Open source is no panacea, certainly not as it is now used, which is more with greedy contempt than respectful gratitude. Open source, when used by big companies, should be subject to at least the following three criteria. a. There should be a version migration strategy otherwise the software will be locked into deprecated code. b. There should be a reasonable audit of dependencies and an understanding of different OS contract implications. c. Open source projects should be contributed back to, or there should, at least, be the facility to do so, including the coverage of the costs of so doing, however minor the contribution.

From the above it is quite clear that a huge culture change is required in government for this to take place.

These are the crucial steps I have outlined:- Greater openness, for instance about mistakes made. Exposing to public scrutiny:- - contracts in their detail. - accounts and other audit material.

This would be part of a framework whereby the Civil Service would then have the confidence to:-

   - Break contracts like this down into modular constituent parts (£5 mill cap?).
   - Put out to fair and open competitive tender each module.
   - Limit the number of modules anyone company or consortia can handle.
    -Put in place strict measures that ensure interoperability of modules.
   This last is the most important constraint.

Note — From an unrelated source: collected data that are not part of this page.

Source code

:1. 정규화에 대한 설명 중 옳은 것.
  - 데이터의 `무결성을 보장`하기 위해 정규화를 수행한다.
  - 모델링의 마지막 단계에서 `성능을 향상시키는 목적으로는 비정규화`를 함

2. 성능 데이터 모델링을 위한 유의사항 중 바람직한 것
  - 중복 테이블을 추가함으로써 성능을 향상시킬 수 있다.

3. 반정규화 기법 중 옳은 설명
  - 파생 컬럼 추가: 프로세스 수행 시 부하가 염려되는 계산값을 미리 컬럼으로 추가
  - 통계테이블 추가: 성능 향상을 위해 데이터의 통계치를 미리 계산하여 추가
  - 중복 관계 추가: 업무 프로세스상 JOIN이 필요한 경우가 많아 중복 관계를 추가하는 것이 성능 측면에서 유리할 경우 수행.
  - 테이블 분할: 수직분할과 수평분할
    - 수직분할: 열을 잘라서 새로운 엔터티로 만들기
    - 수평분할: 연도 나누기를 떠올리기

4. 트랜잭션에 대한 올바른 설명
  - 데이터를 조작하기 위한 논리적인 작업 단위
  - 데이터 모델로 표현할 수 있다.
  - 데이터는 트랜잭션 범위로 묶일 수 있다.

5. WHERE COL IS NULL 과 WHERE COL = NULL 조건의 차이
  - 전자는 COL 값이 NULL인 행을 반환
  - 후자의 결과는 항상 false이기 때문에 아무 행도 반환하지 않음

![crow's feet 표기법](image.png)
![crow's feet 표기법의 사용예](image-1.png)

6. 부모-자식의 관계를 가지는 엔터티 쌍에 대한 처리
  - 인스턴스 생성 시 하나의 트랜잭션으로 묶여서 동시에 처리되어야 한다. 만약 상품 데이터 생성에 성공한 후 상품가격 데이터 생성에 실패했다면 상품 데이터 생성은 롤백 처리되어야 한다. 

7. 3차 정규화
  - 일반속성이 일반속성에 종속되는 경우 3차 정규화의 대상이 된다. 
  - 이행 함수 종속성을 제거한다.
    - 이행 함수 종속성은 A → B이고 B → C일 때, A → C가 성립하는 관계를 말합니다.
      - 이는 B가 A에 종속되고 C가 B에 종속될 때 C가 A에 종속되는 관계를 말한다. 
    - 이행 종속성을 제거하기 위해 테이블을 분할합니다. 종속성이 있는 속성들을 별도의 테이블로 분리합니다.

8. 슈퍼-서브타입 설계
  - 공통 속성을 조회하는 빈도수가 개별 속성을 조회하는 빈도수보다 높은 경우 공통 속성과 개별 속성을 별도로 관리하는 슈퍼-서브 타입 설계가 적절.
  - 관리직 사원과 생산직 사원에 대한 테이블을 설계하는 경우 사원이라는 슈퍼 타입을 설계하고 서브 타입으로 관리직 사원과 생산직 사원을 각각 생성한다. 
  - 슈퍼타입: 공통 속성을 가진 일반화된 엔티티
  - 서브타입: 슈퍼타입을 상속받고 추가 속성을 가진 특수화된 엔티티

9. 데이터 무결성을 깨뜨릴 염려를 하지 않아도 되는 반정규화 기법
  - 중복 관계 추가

Many good things flow out of it.

Looking at the contract in question there are two important broad issues that should be considered. 1. If such a radically different approach had been adopted what guarantee is there that the delays caused by it - if any - would not have cost HMRC more than any possible savings? My view is that government expects too much of software, the requirements are too finished from an early point. So in this case the management task would be to identify those requirements essential to bring about the savings, while taking longer to build further requirements. I think the public would accept this process. 2. How would so many cats be managed in the cat house? I leave this to you imagination. I think the image suggests part of the solution.

Technology has moved on. If there are not to be huge, ongoing, maintenance just to achieve stasis, then such solutions have to be designed for the reality of continual change over time. More modern approaches make this more possible than those embraced a few years ago.

There is a new requirement that data be exposed for consumption by third parties. It is unclear how this might apply to the site in question, but it is certain that it does. I count this a major deficit not accommodated by any of the three government portals to my knowledge and it will have to be revisited soon.

What, in this overall process, may need to be kept commercially secret is not clear to me. It seems that in dealings with government the reasons for such commercial privilege are minimal.

In conclusion, we desperately need different approaches to procurement in the broad involvement of politicians, the Civil Service and contractors. We need a process that opens up public involvement and the involvement of small competing firms who bid against each other in open competition where proposals are submitted in an open way.